Church responds to second referendum request

Rev Dr Richard Frazer
Rev Dr Richard Frazer, convener of the Church and Society council.

The Church of Scotland has responded to First Minister Nicola Sturgeon’s announcement she will ask for permission to hold a second referendum on Scottish independence between the autumn of 2018 and the spring of 2019.

The First Minister said she would ask the Scottish Parliament next week to request a Section 30 order from Westminster.

The order would be needed to allow a fresh legally-binding referendum on independence to be held.

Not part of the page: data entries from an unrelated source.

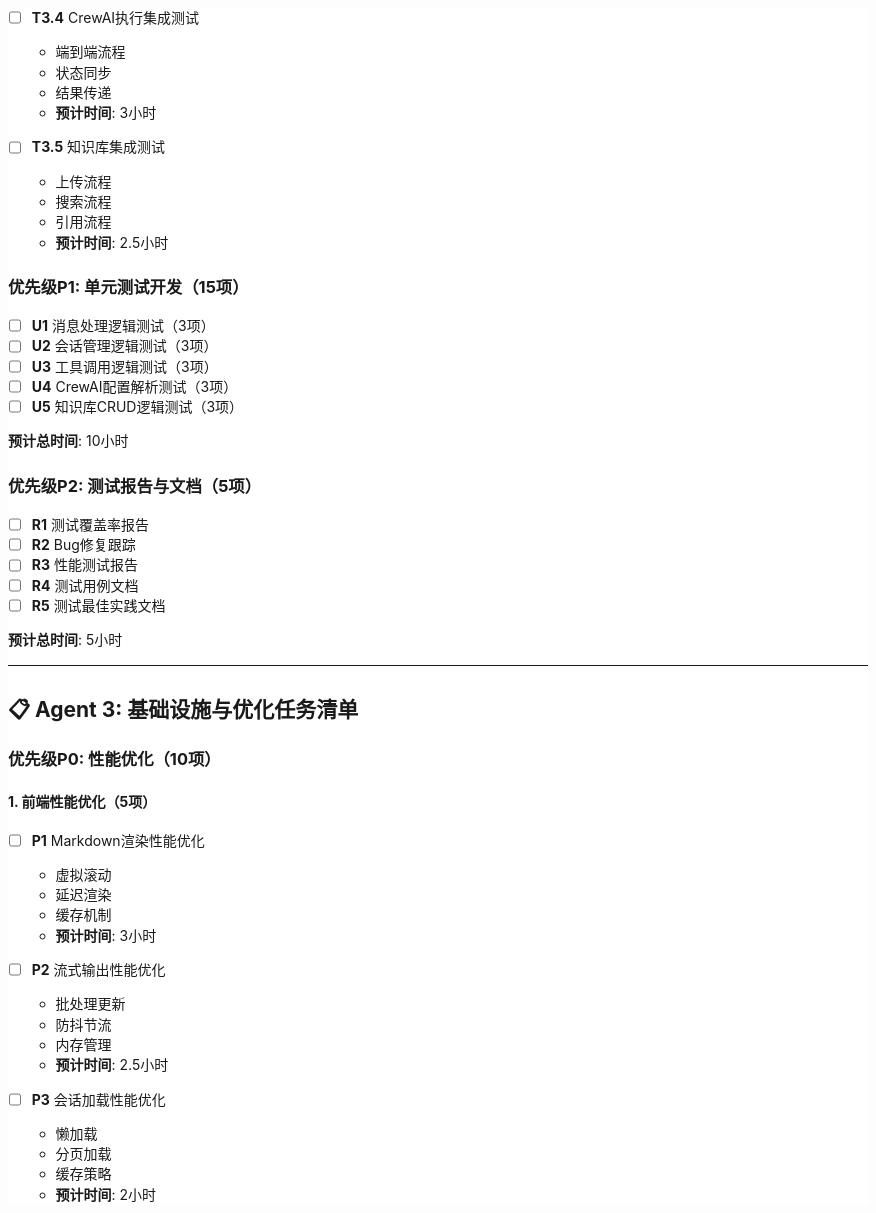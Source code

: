 - [ ] **T3.4** CrewAI执行集成测试
  - 端到端流程
  - 状态同步
  - 结果传递
  - **预计时间**: 3小时

- [ ] **T3.5** 知识库集成测试
  - 上传流程
  - 搜索流程
  - 引用流程
  - **预计时间**: 2.5小时

### 优先级P1: 单元测试开发（15项）

- [ ] **U1** 消息处理逻辑测试（3项）
- [ ] **U2** 会话管理逻辑测试（3项）
- [ ] **U3** 工具调用逻辑测试（3项）
- [ ] **U4** CrewAI配置解析测试（3项）
- [ ] **U5** 知识库CRUD逻辑测试（3项）

**预计总时间**: 10小时

### 优先级P2: 测试报告与文档（5项）

- [ ] **R1** 测试覆盖率报告
- [ ] **R2** Bug修复跟踪
- [ ] **R3** 性能测试报告
- [ ] **R4** 测试用例文档
- [ ] **R5** 测试最佳实践文档

**预计总时间**: 5小时

---

## 📋 Agent 3: 基础设施与优化任务清单

### 优先级P0: 性能优化（10项）

#### 1. 前端性能优化（5项）
- [ ] **P1** Markdown渲染性能优化
  - 虚拟滚动
  - 延迟渲染
  - 缓存机制
  - **预计时间**: 3小时

- [ ] **P2** 流式输出性能优化
  - 批处理更新
  - 防抖节流
  - 内存管理
  - **预计时间**: 2.5小时

- [ ] **P3** 会话加载性能优化
  - 懒加载
  - 分页加载
  - 缓存策略
  - **预计时间**: 2小时

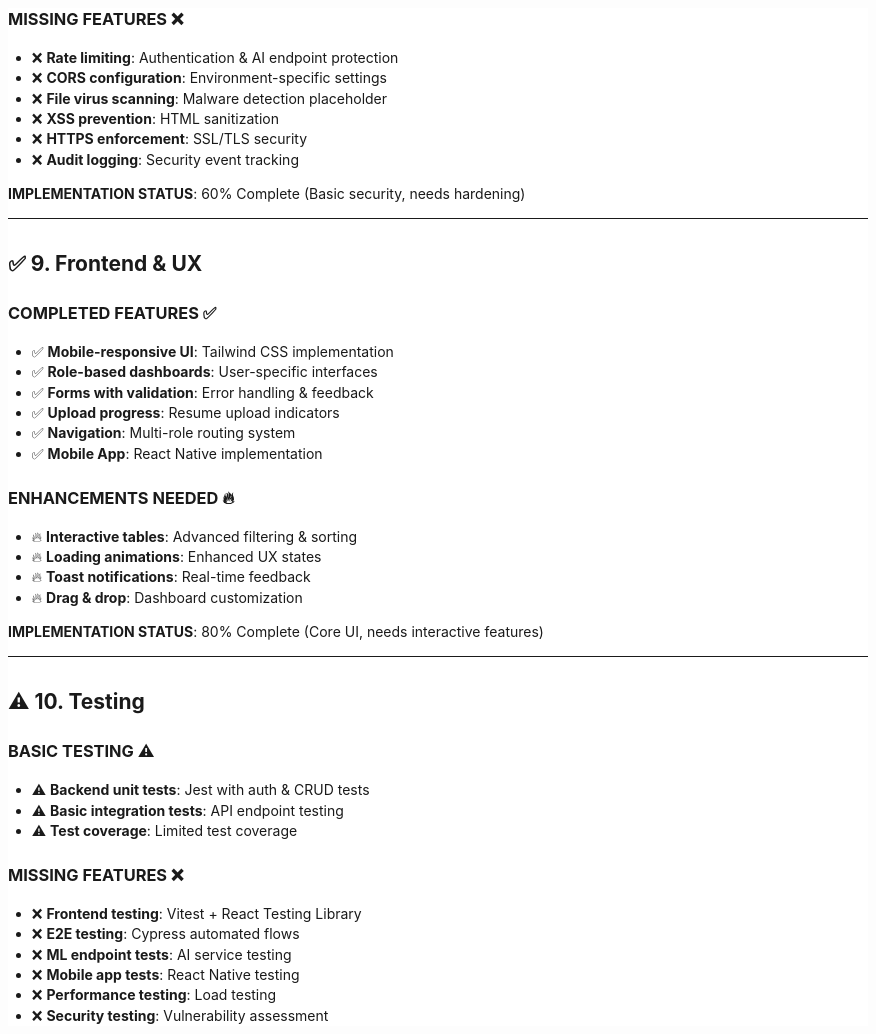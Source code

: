### **MISSING FEATURES** ❌

- ❌ **Rate limiting**: Authentication & AI endpoint protection
- ❌ **CORS configuration**: Environment-specific settings
- ❌ **File virus scanning**: Malware detection placeholder
- ❌ **XSS prevention**: HTML sanitization
- ❌ **HTTPS enforcement**: SSL/TLS security
- ❌ **Audit logging**: Security event tracking

**IMPLEMENTATION STATUS**: 60% Complete (Basic security, needs hardening)

---

## ✅ **9. Frontend & UX**

### **COMPLETED FEATURES** ✅

- ✅ **Mobile-responsive UI**: Tailwind CSS implementation
- ✅ **Role-based dashboards**: User-specific interfaces
- ✅ **Forms with validation**: Error handling & feedback
- ✅ **Upload progress**: Resume upload indicators
- ✅ **Navigation**: Multi-role routing system
- ✅ **Mobile App**: React Native implementation

### **ENHANCEMENTS NEEDED** 🔥

- 🔥 **Interactive tables**: Advanced filtering & sorting
- 🔥 **Loading animations**: Enhanced UX states
- 🔥 **Toast notifications**: Real-time feedback
- 🔥 **Drag & drop**: Dashboard customization

**IMPLEMENTATION STATUS**: 80% Complete (Core UI, needs interactive features)

---

## ⚠️ **10. Testing**

### **BASIC TESTING** ⚠️

- ⚠️ **Backend unit tests**: Jest with auth & CRUD tests
- ⚠️ **Basic integration tests**: API endpoint testing
- ⚠️ **Test coverage**: Limited test coverage

### **MISSING FEATURES** ❌

- ❌ **Frontend testing**: Vitest + React Testing Library
- ❌ **E2E testing**: Cypress automated flows
- ❌ **ML endpoint tests**: AI service testing
- ❌ **Mobile app tests**: React Native testing
- ❌ **Performance testing**: Load testing
- ❌ **Security testing**: Vulnerability assessment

Rev Dr Richard Frazer, Convener of the Church and Society Council of the Church of Scotland, said:

“Today, the First Minister has declared her intention to seek the authority for a referendum on Scottish Independence. And with a majority of MSPs in favour of independence it is likely that such a vote will be passed. The UK Parliament will have the final say on whether to grant the right to hold an Independence Referendum. It would be wrong if it was withheld.

“In 2014, rather than taking a position on either side of the independence debate, the Church of Scotland consulted individuals and communities on what sort of Scotland they wanted to live in. It also hosted, and encouraged others to host, respectful conversations where people expressed their position passionately but with courtesy and a strong commitment to listen.

“Individual church members will always be entitled to their own views but the Church retains a position of active neutrality on the matter of Scottish Independence.

“In the 2016 EU Referendum, the Church of Scotland spoke out in favour of continued membership as being in the best interests of Scotland, the UK and Europe. This has been the Church of Scotland’s policy since 1996 and it remains the Church’s current position.

“As with the UK’s membership of the European Union, Scottish independence is an issue on which there are many strongly held positions. There are justifiable concerns that the debate could be bitter, divisive and divert attention away from the hugely complex negotiations which are taking place as the UK prepares to leave the EU.

"Some will also point to the instability which referendums can cause and of their inability to address deeply complex matters with a simple ‘Yes’ or ‘No’ response. Others will point to the 2014 debate which encouraged a fresh generation of people to become active in political debate and re-engaged many others in the discussion.

“Whilst these risks are real, there is nothing inevitable about this debate being divisive and acrimonious. All those who take part in this debate about Scotland’s future – and the UK’s future as well – must be committed to holding a positive and informative debate.

"The Church of Scotland will contribute to this debate in creative and inclusive ways. It will also seek to call to account those who exaggerate their claims or who move from committed debate to inappropriate ways of treating one another.

“On all sides people hold their convictions with honesty and integrity and they must be treated as such. As we continue to grapple with these complex, contested and important decisions it is important that we do so with as much grace as we can muster and in a way that recognises the humanity of all concerned.

"All those who take part in this debate about Scotland’s future – and the UK’s future as well – must be committed to holding a debate which informs and inspires and not one which derides and dismisses.”

Rev Dr Richard Frazer’s statement has received a mixed reception in the media, particularly from the Conservative MSP Murdo Fraser who issued his own no holds barred response.

Dr Frazer issued this further clarification on the basis in which his statement is founded.

“In 2014 the Church of Scotland was neutral on the question of Scottish independence and this remains the case today. Two years ago the Church was recognised for the part it played in encouraging and facilitating a considered debate working to enable people to contribute with conviction and grace whatever their affiliation.

"The Church of Scotland recognises the “Claim of Right” which acknowledges “the sovereign right of the Scottish people to determine the form of Government best suited to their needs”. The Church was a signatory to this statement in 1989 as part of the Scottish Constitutional Convention and has repeatedly reaffirmed this position at the annual General Assembly. The Church therefore recognises the right of the Scottish Parliament to hold a vote on an independence referendum and will respect the outcome of any vote as representing the democratic will of the Scottish people.”